» **Your objective**
Output only the lines of the entries that follow, starting at the one with "이진 트리 순회 로직" and running down to the one with "7. 최종 파일 쓰기", both included and unchanged.
*** Opening Data ***
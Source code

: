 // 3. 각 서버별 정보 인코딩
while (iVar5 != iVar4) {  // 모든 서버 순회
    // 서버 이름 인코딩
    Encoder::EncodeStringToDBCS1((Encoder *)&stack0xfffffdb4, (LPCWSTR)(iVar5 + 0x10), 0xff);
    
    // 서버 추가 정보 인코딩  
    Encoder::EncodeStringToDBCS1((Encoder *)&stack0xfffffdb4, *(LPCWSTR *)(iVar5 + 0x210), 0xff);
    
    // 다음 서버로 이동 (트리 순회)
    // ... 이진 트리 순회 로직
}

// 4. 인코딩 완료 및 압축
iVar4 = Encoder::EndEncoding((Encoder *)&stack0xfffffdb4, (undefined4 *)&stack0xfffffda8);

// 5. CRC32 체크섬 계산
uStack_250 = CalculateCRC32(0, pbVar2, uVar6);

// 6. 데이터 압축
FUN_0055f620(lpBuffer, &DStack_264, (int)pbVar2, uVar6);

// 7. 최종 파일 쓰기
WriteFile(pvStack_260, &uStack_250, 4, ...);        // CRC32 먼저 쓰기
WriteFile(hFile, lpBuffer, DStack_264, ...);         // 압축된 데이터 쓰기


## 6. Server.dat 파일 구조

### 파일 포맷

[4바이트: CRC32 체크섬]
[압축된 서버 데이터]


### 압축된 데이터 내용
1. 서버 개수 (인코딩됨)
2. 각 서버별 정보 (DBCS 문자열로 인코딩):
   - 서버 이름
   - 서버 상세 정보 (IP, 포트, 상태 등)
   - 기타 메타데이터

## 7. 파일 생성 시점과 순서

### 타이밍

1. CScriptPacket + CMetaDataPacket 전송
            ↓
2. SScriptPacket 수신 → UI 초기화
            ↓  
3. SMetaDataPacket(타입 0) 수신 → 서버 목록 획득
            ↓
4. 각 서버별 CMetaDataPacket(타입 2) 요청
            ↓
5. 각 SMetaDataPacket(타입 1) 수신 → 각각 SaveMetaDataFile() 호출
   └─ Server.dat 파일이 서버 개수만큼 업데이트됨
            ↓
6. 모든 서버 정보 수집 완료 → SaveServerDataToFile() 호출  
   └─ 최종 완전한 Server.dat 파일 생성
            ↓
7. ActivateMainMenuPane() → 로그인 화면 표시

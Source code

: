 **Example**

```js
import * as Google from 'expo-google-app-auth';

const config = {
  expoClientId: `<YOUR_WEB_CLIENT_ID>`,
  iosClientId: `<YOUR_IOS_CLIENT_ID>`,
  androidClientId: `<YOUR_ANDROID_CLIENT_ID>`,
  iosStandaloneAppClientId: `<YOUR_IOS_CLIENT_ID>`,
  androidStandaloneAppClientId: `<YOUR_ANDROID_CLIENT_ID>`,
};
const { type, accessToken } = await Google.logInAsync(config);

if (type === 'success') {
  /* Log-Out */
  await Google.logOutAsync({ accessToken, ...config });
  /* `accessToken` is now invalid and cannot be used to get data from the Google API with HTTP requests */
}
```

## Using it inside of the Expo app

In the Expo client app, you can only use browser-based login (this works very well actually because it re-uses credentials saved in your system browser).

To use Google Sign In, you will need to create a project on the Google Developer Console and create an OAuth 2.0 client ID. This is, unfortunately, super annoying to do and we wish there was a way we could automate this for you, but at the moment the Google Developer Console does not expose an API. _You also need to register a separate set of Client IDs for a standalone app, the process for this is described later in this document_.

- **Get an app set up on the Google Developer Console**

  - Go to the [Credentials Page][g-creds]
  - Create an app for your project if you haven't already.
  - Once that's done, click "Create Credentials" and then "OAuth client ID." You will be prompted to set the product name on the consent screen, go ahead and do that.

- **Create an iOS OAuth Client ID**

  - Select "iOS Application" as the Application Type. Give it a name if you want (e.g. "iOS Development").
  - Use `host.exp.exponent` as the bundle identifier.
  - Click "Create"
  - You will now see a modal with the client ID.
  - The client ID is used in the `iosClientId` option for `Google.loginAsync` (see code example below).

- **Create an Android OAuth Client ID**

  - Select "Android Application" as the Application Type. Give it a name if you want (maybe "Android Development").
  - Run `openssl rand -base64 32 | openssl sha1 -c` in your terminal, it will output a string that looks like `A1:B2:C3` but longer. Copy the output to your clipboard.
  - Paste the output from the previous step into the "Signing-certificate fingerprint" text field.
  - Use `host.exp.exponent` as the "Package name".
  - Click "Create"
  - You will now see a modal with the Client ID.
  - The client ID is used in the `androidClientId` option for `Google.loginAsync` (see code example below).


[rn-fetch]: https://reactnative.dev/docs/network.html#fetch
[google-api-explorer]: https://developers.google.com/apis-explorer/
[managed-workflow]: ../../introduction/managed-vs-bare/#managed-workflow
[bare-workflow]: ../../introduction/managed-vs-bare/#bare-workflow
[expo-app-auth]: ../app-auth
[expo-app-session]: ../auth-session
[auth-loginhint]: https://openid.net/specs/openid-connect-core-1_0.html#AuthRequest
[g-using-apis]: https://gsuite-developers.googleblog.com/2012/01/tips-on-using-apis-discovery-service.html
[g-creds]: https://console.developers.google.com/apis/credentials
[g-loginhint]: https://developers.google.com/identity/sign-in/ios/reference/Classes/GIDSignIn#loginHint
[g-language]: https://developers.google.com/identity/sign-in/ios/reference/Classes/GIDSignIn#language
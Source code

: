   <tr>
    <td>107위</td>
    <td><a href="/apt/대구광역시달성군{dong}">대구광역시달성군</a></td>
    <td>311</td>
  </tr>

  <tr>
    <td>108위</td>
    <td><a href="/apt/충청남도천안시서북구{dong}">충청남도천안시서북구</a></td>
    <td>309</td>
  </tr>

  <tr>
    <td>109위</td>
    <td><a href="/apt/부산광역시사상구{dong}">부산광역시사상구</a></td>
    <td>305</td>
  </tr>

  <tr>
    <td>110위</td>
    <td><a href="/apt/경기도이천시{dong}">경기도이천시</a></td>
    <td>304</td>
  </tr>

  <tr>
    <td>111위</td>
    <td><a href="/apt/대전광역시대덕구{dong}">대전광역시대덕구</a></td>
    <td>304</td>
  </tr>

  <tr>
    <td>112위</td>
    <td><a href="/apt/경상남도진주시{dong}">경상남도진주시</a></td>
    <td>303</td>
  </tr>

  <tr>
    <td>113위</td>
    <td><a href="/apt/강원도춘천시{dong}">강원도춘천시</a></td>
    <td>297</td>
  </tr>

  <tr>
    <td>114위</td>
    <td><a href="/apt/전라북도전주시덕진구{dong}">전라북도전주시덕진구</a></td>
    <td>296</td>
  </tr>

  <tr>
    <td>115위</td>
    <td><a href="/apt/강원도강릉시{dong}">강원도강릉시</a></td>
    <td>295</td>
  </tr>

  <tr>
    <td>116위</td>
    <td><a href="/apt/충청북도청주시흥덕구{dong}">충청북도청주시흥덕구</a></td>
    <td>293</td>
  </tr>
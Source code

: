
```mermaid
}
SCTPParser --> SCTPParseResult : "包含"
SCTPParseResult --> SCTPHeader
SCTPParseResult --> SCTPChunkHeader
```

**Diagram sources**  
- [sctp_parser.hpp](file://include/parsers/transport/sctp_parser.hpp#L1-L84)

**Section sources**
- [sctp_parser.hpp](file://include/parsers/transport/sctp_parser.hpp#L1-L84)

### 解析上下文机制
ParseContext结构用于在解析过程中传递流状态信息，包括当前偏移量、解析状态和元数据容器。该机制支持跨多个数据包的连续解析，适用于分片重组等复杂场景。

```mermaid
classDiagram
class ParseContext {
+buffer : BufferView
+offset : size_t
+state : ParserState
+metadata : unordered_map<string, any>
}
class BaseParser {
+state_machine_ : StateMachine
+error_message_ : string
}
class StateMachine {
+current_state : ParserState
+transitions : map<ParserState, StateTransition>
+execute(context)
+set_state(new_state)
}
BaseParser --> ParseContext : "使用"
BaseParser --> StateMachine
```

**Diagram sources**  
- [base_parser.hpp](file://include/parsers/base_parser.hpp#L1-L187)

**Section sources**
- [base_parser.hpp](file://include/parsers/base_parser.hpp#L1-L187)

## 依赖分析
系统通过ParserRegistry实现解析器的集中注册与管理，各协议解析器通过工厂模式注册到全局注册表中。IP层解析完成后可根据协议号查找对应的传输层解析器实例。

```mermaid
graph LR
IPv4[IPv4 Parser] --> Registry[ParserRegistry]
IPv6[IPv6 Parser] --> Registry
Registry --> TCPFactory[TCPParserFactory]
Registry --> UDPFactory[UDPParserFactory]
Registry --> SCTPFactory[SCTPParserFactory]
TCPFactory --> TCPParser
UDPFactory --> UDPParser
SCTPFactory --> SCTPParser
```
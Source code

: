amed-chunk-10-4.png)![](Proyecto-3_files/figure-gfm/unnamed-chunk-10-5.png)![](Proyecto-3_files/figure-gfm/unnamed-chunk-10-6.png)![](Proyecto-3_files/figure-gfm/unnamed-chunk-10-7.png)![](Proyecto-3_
*** Closing Data ***
» **Response box**
    // ... 이진 트리 순회 로직
}

// 4. 인코딩 완료 및 압축
iVar4 = Encoder::EndEncoding((Encoder *)&stack0xfffffdb4, (undefined4 *)&stack0xfffffda8);

// 5. CRC32 체크섬 계산
uStack_250 = CalculateCRC32(0, pbVar2, uVar6);

// 6. 데이터 압축
FUN_0055f620(lpBuffer, &DStack_264, (int)pbVar2, uVar6);

// 7. 최종 파일 쓰기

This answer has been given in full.